┏━━

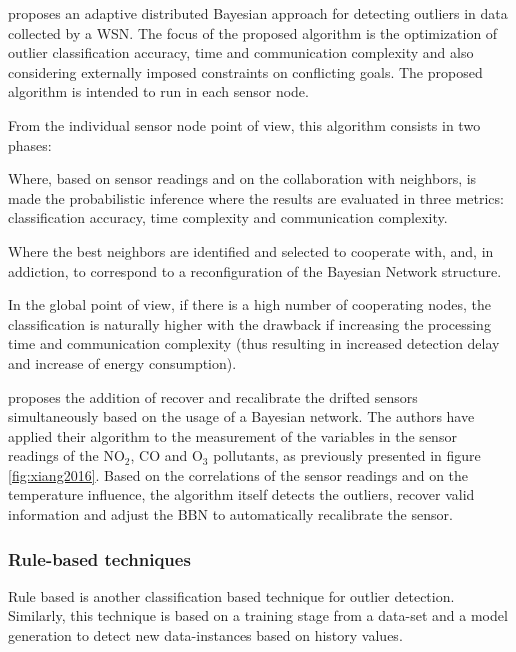 \cite{class:paola:2015} proposes an adaptive distributed Bayesian approach for detecting outliers in data collected by a WSN.
The focus of the proposed algorithm is the optimization of outlier classification accuracy, time and communication complexity and also considering externally imposed constraints on conflicting goals. The proposed algorithm is intended to run in each sensor node. 

From the individual sensor node point of view, this algorithm consists in two phases:

\begin{description}
	\setlength\itemsep{-0.5em}
	\item[Outlier detection]  
	Where, based on sensor readings and on the collaboration with neighbors, is made the probabilistic inference where the results are evaluated in three metrics: classification accuracy, time complexity and communication complexity.
	
	\item[Neighborhood selection] 
	Where the best neighbors are identified and selected to cooperate with, and, in addiction, to correspond to a reconfiguration of the Bayesian Network structure.
\end{description}

In the global point of view, if there is a high number of cooperating nodes, the classification is naturally higher with the drawback if increasing the processing time and communication complexity (thus resulting in increased detection delay and increase of energy consumption).

\cite{class:xiang:2016} proposes the addition of recover and recalibrate the drifted sensors simultaneously based on the usage of a Bayesian network. 
The authors have applied their algorithm to the measurement of the variables in the sensor readings of the NO$_2$, CO and O$_3$ pollutants, as previously presented in figure \ref{fig:xiang2016}.
Based on the correlations of the sensor readings and on the temperature influence, the algorithm itself detects the outliers, recover valid information and adjust the BBN to automatically recalibrate the sensor.




\subsubsection{Rule-based techniques}
\label{subsec:rule}
Rule based is another classification based technique for outlier detection. Similarly, this technique is based on a training stage from a data-set and a model generation to detect new data-instances based on history values.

┗━━

Every line of the listing above that includes "Where" should be copied out.

## Task output
	Where, based on sensor readings and on the collaboration with neighbors, is made the probabilistic inference where the results are evaluated in three metrics: classification accuracy, time complexity and communication complexity.
	Where the best neighbors are identified and selected to cooperate with, and, in addiction, to correspond to a reconfiguration of the Bayesian Network structure.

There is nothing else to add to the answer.